Before we started the projects, we had to choose an architect group. We chose five or six big internationally known companies and they all made designs for us. We paid them for these designs—without paying them they will do half-hearted work. From these six we chose the design that we believed was the most beautiful and functional. We like to work closely with our architects on every stage of development. Working with the same group also allows us to develop a closer, more trusting work environment.
We try to follow the market. When the Turkish government was building dams one after the other, we followed that market. Right now, no dams are being constructed. We go wherever the market takes us. Right now the market is moving more toward the private sector and the government is not tendering anything.
We are focusing on countries in the region, such as Azerbaijan, Iran, Iraq, Syria, and Saudi Arabia. Previously, our focus was on the Russian market, but it is saturated.

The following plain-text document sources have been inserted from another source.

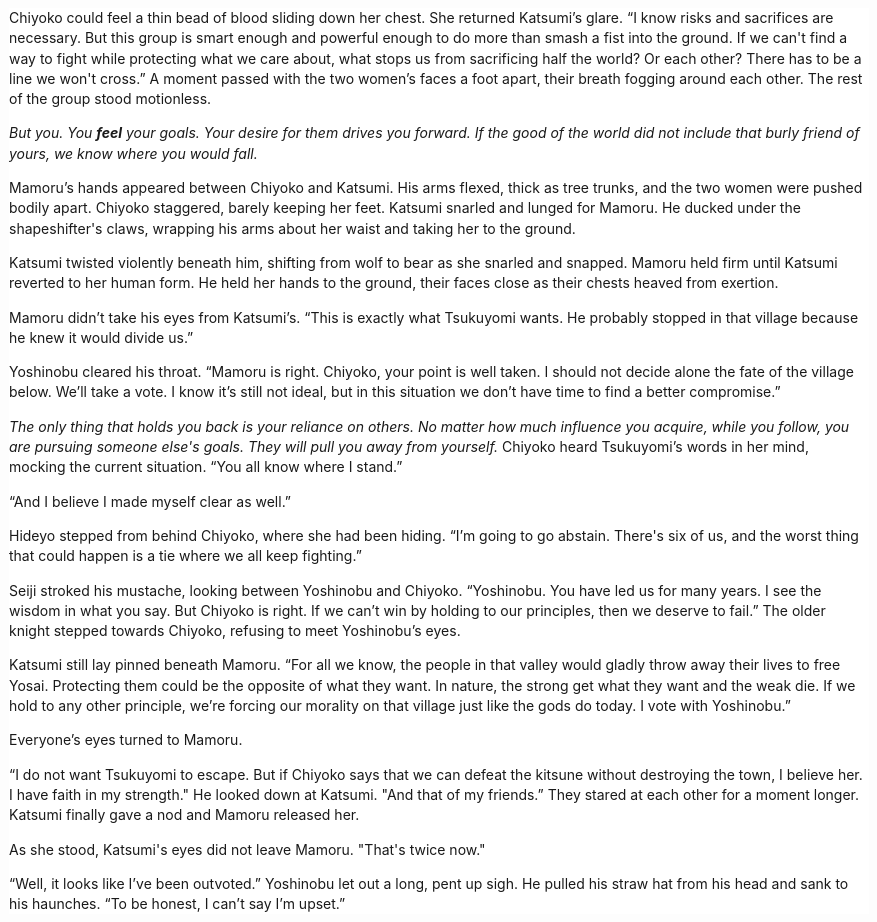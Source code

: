 Chiyoko could feel a thin bead of blood sliding down her chest. She returned Katsumi’s glare. “I know risks and sacrifices are necessary. But this group is smart enough and powerful enough to do more than smash a fist into the ground. If we can't find a way to fight while protecting what we care about, what stops us from sacrificing half the world? Or each other? There has to be a line we won't cross.” A moment passed with the two women’s faces a foot apart, their breath fogging around each other. The rest of the group stood motionless. 

_But you. You **feel** your goals. Your desire for them drives you forward. If the good of the world did not include that burly friend of yours, we know where you would fall._

Mamoru’s hands appeared between Chiyoko and Katsumi. His arms flexed, thick as tree trunks, and the two women were pushed bodily apart. Chiyoko staggered, barely keeping her feet. Katsumi snarled and lunged for Mamoru. He ducked under the shapeshifter's claws, wrapping his arms about her waist and taking her to the ground. 

Katsumi twisted violently beneath him, shifting from wolf to bear as she snarled and snapped. Mamoru held firm until Katsumi reverted to her human form. He held her hands to the ground, their faces close as their chests heaved from exertion.

Mamoru didn’t take his eyes from Katsumi’s. “This is exactly what Tsukuyomi wants. He probably stopped in that village because he knew it would divide us.”

Yoshinobu cleared his throat. “Mamoru is right. Chiyoko, your point is well taken. I should not decide alone the fate of the village below. We’ll take a vote. I know it’s still not ideal, but in this situation we don’t have time to find a better compromise.”

_The only thing that holds you back is your reliance on others. No matter how much influence you acquire, while you follow, you are pursuing someone else's goals. They will pull you away from yourself._ Chiyoko heard Tsukuyomi’s words in her mind, mocking the current situation. “You all know where I stand.”

“And I believe I made myself clear as well.”

Hideyo stepped from behind Chiyoko, where she had been hiding. “I’m going to go abstain. There's six of us, and the worst thing that could happen is a tie where we all keep fighting.”

Seiji stroked his mustache, looking between Yoshinobu and Chiyoko. “Yoshinobu. You have led us for many years. I see the wisdom in what you say. But Chiyoko is right. If we can’t win by holding to our principles, then we deserve to fail.” The older knight stepped towards Chiyoko, refusing to meet Yoshinobu’s eyes.

Katsumi still lay pinned beneath Mamoru. “For all we know, the people in that valley would gladly throw away their lives to free Yosai. Protecting them could be the opposite of what they want. In nature, the strong get what they want and the weak die. If we hold to any other principle, we’re forcing our morality on that village just like the gods do today. I vote with Yoshinobu.”

Everyone’s eyes turned to Mamoru. 

“I do not want Tsukuyomi to escape. But if Chiyoko says that we can defeat the kitsune without destroying the town, I believe her. I have faith in my strength." He looked down at Katsumi. "And that of my friends.” They stared at each other for a moment longer. Katsumi finally gave a nod and Mamoru released her.

As she stood, Katsumi's eyes did not leave Mamoru. "That's twice now."

“Well, it looks like I’ve been outvoted.” Yoshinobu let out a long, pent up sigh. He pulled his straw hat from his head and sank to his haunches. “To be honest, I can’t say I’m upset.”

There are also no big projects in Europe. We are concentrated in countries that are close to us, and that have large demand for all types of construction, and where this type of service is not well supplied. One-third of the contracts that we take on are in foreign countries.

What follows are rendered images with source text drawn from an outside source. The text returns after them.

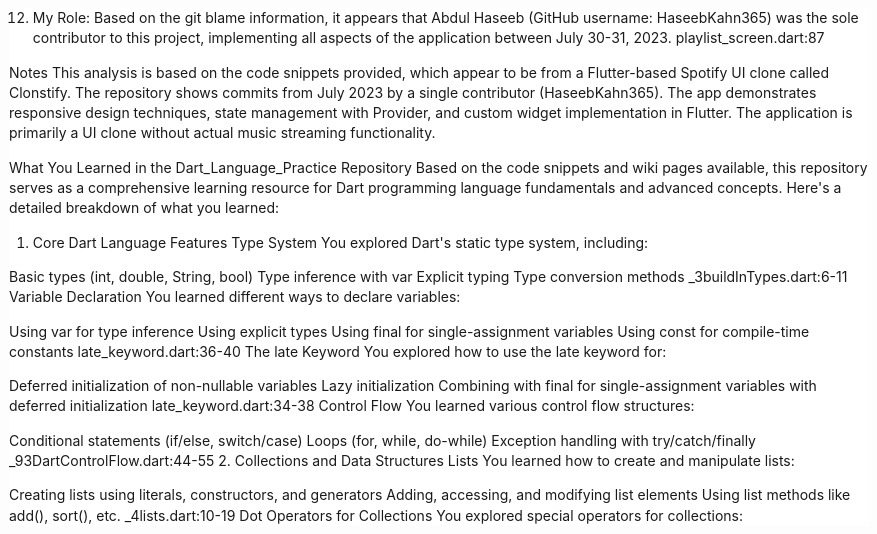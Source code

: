 12. My Role:
Based on the git blame information, it appears that Abdul Haseeb (GitHub username: HaseebKahn365) was the sole contributor to this project, implementing all aspects of the application between July 30-31, 2023. playlist_screen.dart:87

Notes
This analysis is based on the code snippets provided, which appear to be from a Flutter-based Spotify UI clone called Clonstify. The repository shows commits from July 2023 by a single contributor (HaseebKahn365). The app demonstrates responsive design techniques, state management with Provider, and custom widget implementation in Flutter. The application is primarily a UI clone without actual music streaming functionality.




What You Learned in the Dart_Language_Practice Repository
Based on the code snippets and wiki pages available, this repository serves as a comprehensive learning resource for Dart programming language fundamentals and advanced concepts. Here's a detailed breakdown of what you learned:

1. Core Dart Language Features
Type System
You explored Dart's static type system, including:

Basic types (int, double, String, bool)
Type inference with var
Explicit typing
Type conversion methods _3buildInTypes.dart:6-11
Variable Declaration
You learned different ways to declare variables:

Using var for type inference
Using explicit types
Using final for single-assignment variables
Using const for compile-time constants late_keyword.dart:36-40
The
late
Keyword
You explored how to use the late keyword for:

Deferred initialization of non-nullable variables
Lazy initialization
Combining with final for single-assignment variables with deferred initialization late_keyword.dart:34-38
Control Flow
You learned various control flow structures:

Conditional statements (if/else, switch/case)
Loops (for, while, do-while)
Exception handling with try/catch/finally _93DartControlFlow.dart:44-55
2. Collections and Data Structures
Lists
You learned how to create and manipulate lists:

Creating lists using literals, constructors, and generators
Adding, accessing, and modifying list elements
Using list methods like add(), sort(), etc. _4lists.dart:10-19
Dot Operators for Collections
You explored special operators for collections:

The key quality we brought was multi-tasking. When we went to Saudi Arabia in 1983 for a five-star hotel project, on our delegation were two or three guys. On the other side of the table was the Bechtel Corporation with maybe 25 people. This is something we have gotten used to.
I understand insurance, as well as the intricacies of concrete. I can talk with truck drivers, and also with bankers. These are the specialties of Turkish contractors that make them so successful. Turkish managers are also very sought after in the international business community. There are many Turkish CEOs all over the world. We can work under stressful conditions and are good at crisis management. We have a “never give up” attitude.

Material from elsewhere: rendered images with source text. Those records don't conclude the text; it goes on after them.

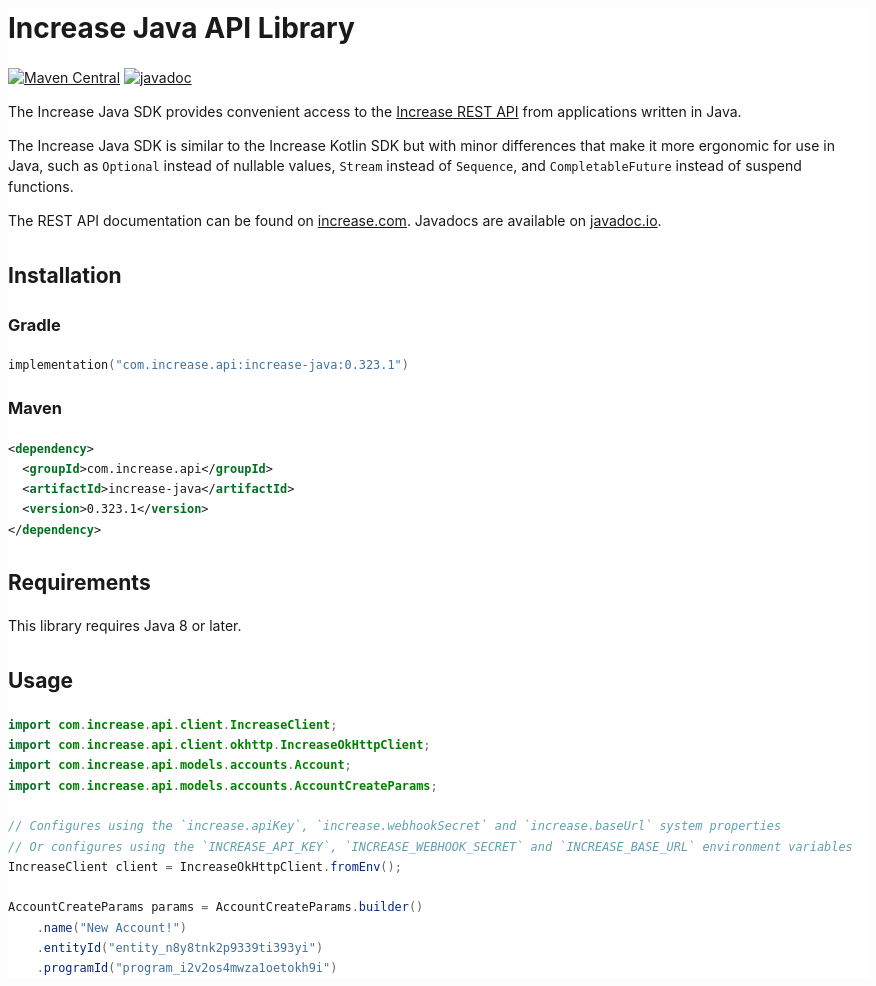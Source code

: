 # Increase Java API Library



[![Maven Central](https://img.shields.io/maven-central/v/com.increase.api/increase-java)](https://central.sonatype.com/artifact/com.increase.api/increase-java/0.323.1)
[![javadoc](https://javadoc.io/badge2/com.increase.api/increase-java/0.323.1/javadoc.svg)](https://javadoc.io/doc/com.increase.api/increase-java/0.323.1)



The Increase Java SDK provides convenient access to the [Increase REST API](https://increase.com/documentation) from applications written in Java.

The Increase Java SDK is similar to the Increase Kotlin SDK but with minor differences that make it more ergonomic for use in Java, such as `Optional` instead of nullable values, `Stream` instead of `Sequence`, and `CompletableFuture` instead of suspend functions.



The REST API documentation can be found on [increase.com](https://increase.com/documentation). Javadocs are available on [javadoc.io](https://javadoc.io/doc/com.increase.api/increase-java/0.323.1).



## Installation



### Gradle

```kotlin
implementation("com.increase.api:increase-java:0.323.1")
```

### Maven

```xml
<dependency>
  <groupId>com.increase.api</groupId>
  <artifactId>increase-java</artifactId>
  <version>0.323.1</version>
</dependency>
```



## Requirements

This library requires Java 8 or later.

## Usage

```java
import com.increase.api.client.IncreaseClient;
import com.increase.api.client.okhttp.IncreaseOkHttpClient;
import com.increase.api.models.accounts.Account;
import com.increase.api.models.accounts.AccountCreateParams;

// Configures using the `increase.apiKey`, `increase.webhookSecret` and `increase.baseUrl` system properties
// Or configures using the `INCREASE_API_KEY`, `INCREASE_WEBHOOK_SECRET` and `INCREASE_BASE_URL` environment variables
IncreaseClient client = IncreaseOkHttpClient.fromEnv();

AccountCreateParams params = AccountCreateParams.builder()
    .name("New Account!")
    .entityId("entity_n8y8tnk2p9339ti393yi")
    .programId("program_i2v2os4mwza1oetokh9i")
```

Turkey is getting richer and richer, and Istanbul is getting richer and richer. As such, there is a certain demand for luxury villas. We should not over exaggerate it, as when a country gets richer everyone tries to move one step higher. People living in lower quality housing want medium quality housing, and those in medium quality housing want high quality housing, and then in a better location with a garden and the like. Everyone is moving upwards together. The top guys already own their houses. The market, therefore, is not massive. Perhaps the daughter of a family will marry and will also need a villa. It is a niche market, not a very large portion of the market.
We were relatively unaffected. We saw no issues in relation to financing. Profit margins were reduced slightly, but the amount of contracts we took on remained the same. Data over the last 10 years has shown the construction industry is steady in terms of profits.
We have gained a lot of experience in the restoration business. If you take a 1,000 year old building, and you are restoring its stone walls, you do not go there and patch it with concrete. Our experts carefully chisel the original stones out, turn them around, and put them back in. It is a meticulous task. We are currently not working on any restoration projects as there is no systematic market for such projects. When an opportunity presents itself, we are ready to provide our services.
The value of our products depends on good facility management. With bad management comes a bad atmosphere in a building. This can lower the value of a building indirectly. We started to provide such services to our completed building projects. Later, we began to provide these services to other clients too.
Turkey is developing very quickly. However, there is still a lot to do. Old buildings will be torn down and built anew. Urban renewal is the name of the game. We will continue doing what we do. Istanbul is an interesting city and the differences we see compared to 10 years ago are tremendous. The visual appeal of Istanbul will continue improving. Foreigners will begin to want to live here as more and more foreign companies set up operations. This is an important signal for the future.